During the first part the focus was on conversations between the representatives of the leading Croatian film festivals, while the other, somewhat shorter session, was open to the public and the visitors of the Pula Film Festival. Alongside the Pula host, the Croatian Audiovisual Centre artistic advisors and the representative from Creative Europe Desk – Office MEDIA, the event was attended by the representatives of the Motovun Film Festival, Zagreb Film Festival, 25FPS – International Experimental Film and Video Festival, Croatian Film Days, Animafest, ZagrebDOX, Film Forum Zadar, Mediterranean Film Festival Split, Tolerance Festival (JFF) and Split Film Festival.

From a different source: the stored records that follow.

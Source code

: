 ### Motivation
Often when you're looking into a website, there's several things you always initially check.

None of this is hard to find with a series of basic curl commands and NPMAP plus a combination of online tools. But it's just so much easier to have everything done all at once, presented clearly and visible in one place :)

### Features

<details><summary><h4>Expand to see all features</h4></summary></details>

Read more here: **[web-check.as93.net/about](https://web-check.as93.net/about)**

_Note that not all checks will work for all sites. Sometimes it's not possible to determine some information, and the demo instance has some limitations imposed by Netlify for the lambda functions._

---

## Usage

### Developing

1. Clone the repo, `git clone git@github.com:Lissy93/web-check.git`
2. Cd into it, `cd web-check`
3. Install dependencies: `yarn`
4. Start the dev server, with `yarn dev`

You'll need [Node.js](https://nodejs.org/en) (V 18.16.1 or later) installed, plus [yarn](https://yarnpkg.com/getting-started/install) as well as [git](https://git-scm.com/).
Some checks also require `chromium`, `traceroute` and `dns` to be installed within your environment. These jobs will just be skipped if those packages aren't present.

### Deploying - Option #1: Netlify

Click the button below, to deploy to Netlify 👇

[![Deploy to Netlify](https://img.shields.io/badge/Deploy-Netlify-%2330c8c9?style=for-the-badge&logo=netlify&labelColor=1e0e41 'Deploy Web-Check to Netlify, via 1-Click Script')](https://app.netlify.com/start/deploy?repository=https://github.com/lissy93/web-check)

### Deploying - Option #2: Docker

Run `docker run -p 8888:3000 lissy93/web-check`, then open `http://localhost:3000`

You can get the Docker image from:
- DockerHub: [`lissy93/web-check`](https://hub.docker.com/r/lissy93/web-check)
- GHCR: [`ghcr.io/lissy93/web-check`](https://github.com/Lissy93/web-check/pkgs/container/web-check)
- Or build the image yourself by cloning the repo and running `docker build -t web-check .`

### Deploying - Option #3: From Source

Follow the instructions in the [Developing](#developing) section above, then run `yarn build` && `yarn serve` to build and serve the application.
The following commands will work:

Host Rajko Grlić presented the topic of the round table discussion – the question of how to acquire films for festivals and the question of screening fees. It was pointed out that these fees tend to go up and that some festival programmers are forced to go along with that or otherwise give up on desired films. As a source of that tendency Grlić identified the media that assess festivals according to the quantity of the much-vaunted premieres so they are constantly racing against the formed public opinion that the more premieres or ‘innocent’ films on the programme, the better the festival.

The term ‘innocent’ means a film not presented in Croatian distribution or seen at other national festivals. Furthermore, this race between national festivals, fifty-six of them in Croatia, is being used by international sales agencies that give films to best bidders. ‘If we apply competitiveness where it reasonably makes no sense to do so, the only effect is the increase in the price of films and then distributors end up as winners’, emphasized Igor Mirković, the director of the Motovun Film Festival.

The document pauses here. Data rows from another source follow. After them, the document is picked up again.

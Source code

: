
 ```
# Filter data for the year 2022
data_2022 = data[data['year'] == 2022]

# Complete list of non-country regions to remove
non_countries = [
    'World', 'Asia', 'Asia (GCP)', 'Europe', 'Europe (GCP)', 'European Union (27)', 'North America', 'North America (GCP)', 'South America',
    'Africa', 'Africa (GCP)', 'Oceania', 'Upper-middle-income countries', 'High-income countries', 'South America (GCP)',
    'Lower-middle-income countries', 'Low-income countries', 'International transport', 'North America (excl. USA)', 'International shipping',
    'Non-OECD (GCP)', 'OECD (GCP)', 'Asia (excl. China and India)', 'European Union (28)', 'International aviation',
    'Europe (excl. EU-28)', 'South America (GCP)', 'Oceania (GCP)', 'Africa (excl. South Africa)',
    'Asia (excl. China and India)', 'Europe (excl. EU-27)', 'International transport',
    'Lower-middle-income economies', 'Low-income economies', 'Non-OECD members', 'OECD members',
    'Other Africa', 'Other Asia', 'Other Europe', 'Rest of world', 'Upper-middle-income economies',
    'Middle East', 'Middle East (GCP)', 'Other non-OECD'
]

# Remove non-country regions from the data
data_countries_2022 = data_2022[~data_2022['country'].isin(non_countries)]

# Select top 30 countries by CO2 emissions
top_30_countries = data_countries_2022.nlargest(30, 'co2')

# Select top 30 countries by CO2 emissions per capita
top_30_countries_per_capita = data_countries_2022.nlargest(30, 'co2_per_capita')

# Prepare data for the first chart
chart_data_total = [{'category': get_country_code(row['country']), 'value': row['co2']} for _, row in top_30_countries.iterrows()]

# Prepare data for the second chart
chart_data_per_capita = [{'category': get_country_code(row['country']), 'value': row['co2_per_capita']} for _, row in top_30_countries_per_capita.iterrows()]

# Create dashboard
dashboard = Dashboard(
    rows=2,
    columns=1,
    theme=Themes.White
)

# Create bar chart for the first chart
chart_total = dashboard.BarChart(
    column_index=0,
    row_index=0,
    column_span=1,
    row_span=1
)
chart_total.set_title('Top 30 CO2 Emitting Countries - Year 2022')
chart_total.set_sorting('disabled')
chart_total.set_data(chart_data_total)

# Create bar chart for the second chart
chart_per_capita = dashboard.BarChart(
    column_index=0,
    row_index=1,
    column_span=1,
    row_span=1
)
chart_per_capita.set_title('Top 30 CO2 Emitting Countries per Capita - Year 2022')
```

Mike Downey, a member of the Pula Film Festival Artistic Board, said that films are a cultural product that should not be susceptible to capitalist rules of pure trade, especially in terms of acquiring artistic films. The participants proposed a model according to which national festivals or at least some professionals would join forces, taking over that job and trying to agree on the rules of the game on the national festival scene that would then be observed by all the parties involved.

The participants discussed possible association models, a possible national coordination or at least reinforced cooperation. Some mentioned that the film and festivals are already on the market and that they should team up and follow the same rules, ‘beating’ the adversary using his own weapons. One of the proposed models was a joint purchase of films that would later be screened at several festivals. Exclusivity would still be maintained, according to one of the proposals, by placing those films within sidebar programmes.

Concluding that cooperation is crucial on the Croatian festival scene, the participants suggested that this discussion be continued at the upcoming Zagreb Film Festival. Pula PRO as a host would organize the same meeting next year too, following up on, as the participants assessed, this extremely valuable initiative.